Riyadh, Asharq Al-Awsat- Gulf Cooperation Council (GCC) Secretary General Abdul-Rahman al-Atiyah has denied reports that the (6+2) meeting that brought together Arab leaders and US Secretary of State Condoleezza Rice this week was directed against any entity in the region.
He said in an interview with “Asharq Al-Awsat” that “this meeting was of a purely consultative nature during which the critical issues in the region were discussed.” The US secretary of state met on Tuesday with the GCC foreign ministers in addition to their Egyptian and Jordanian counterparts in Kuwait to mobilize Arab support for President Bush’s new strategy in Iraq.
Al-Atiyah expressed the Gulf countries’ deep concerns about the attempts to paint the Iraqi scene as one of sectarianism and said not a single country in the Arab world had seen such attempts of this size and stressed that Iraq is at present facing a momentum of acts of organized killings, divisions, and fragmentation. He referred to “the struggle between the Iraqi forces over the citizenship right and the absence of competence and capability according to which the powers were supposed to be distributed but this was not done despite the warning calls.” He underlined the need to review the Iraqi constitution saying it has helped in its present shape obscure Iraq’s Arabism and prejudiced the rights of some of the Iraqi spectrum components.
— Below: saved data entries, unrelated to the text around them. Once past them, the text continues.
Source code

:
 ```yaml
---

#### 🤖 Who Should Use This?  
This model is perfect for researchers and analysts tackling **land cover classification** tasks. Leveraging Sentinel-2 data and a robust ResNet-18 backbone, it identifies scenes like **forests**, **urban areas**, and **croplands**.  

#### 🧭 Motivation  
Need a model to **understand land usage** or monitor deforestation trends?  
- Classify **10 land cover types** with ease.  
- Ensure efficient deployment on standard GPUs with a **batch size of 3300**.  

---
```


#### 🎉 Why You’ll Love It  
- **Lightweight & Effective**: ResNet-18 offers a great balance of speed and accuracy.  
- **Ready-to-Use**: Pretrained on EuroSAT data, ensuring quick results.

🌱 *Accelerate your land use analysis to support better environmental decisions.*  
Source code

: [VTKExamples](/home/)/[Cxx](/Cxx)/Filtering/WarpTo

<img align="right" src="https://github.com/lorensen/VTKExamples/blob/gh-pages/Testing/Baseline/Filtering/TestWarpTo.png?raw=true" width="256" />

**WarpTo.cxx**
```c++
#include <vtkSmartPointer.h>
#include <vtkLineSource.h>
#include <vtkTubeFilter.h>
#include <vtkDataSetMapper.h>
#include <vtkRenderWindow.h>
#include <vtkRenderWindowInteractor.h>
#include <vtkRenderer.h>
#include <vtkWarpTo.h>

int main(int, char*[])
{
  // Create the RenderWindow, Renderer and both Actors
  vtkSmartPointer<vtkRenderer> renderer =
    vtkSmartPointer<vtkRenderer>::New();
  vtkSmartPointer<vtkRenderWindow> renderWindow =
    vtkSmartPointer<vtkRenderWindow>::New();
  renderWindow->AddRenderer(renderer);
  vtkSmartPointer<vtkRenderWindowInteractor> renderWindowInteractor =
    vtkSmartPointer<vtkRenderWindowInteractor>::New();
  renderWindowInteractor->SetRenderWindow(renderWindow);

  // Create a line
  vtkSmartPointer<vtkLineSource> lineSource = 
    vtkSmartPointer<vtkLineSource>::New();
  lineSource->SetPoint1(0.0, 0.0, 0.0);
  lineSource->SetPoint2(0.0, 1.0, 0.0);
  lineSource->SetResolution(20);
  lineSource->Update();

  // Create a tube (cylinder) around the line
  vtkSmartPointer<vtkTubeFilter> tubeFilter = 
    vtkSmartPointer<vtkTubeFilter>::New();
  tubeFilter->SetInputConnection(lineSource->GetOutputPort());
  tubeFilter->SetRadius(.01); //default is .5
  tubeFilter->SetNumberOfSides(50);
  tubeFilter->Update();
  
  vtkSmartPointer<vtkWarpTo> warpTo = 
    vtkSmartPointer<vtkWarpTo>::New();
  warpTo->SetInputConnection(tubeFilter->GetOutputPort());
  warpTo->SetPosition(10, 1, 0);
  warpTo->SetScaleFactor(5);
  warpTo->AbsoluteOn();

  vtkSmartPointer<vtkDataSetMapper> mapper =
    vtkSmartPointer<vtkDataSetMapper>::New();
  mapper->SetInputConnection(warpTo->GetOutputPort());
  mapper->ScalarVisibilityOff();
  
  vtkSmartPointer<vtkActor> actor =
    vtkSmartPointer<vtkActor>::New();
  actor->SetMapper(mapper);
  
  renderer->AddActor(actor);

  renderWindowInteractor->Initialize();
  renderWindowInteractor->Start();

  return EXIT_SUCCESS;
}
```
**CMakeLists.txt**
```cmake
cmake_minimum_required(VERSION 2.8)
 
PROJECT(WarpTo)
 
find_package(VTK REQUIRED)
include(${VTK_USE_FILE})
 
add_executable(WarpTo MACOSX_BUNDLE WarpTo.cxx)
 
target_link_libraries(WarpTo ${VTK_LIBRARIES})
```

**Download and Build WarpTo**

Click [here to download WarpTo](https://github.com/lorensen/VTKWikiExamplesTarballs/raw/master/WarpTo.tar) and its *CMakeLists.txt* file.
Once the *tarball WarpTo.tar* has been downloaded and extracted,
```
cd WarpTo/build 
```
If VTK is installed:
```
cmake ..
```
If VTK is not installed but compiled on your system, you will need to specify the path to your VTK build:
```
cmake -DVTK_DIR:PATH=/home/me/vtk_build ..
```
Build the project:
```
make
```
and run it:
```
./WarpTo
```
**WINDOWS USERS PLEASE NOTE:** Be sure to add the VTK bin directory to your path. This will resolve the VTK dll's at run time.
He urged all the Iraqi forces to develop the dialogue between them so as to reach an agreement under which the wealth is distributed fairly away from the calls for fragmentation and partition, which he said the Gulf countries reject categorically.
The GCC secretary general reiterated the Gulf countries’ rejection of any foreign interference in Iraq’s affairs and said: “Iraq’s neighboring countries should respect that country’s unity and sovereignty as well as its Arab identity”, in an indirect reference to the Iranian interference in Iraq’s affairs.
Al-Atiyah called on the present Iraqi Government to disband the militias immediately, noting that some of them belong to some political forces in the government and stressed in the same context the need to distinguish between resistance and terror.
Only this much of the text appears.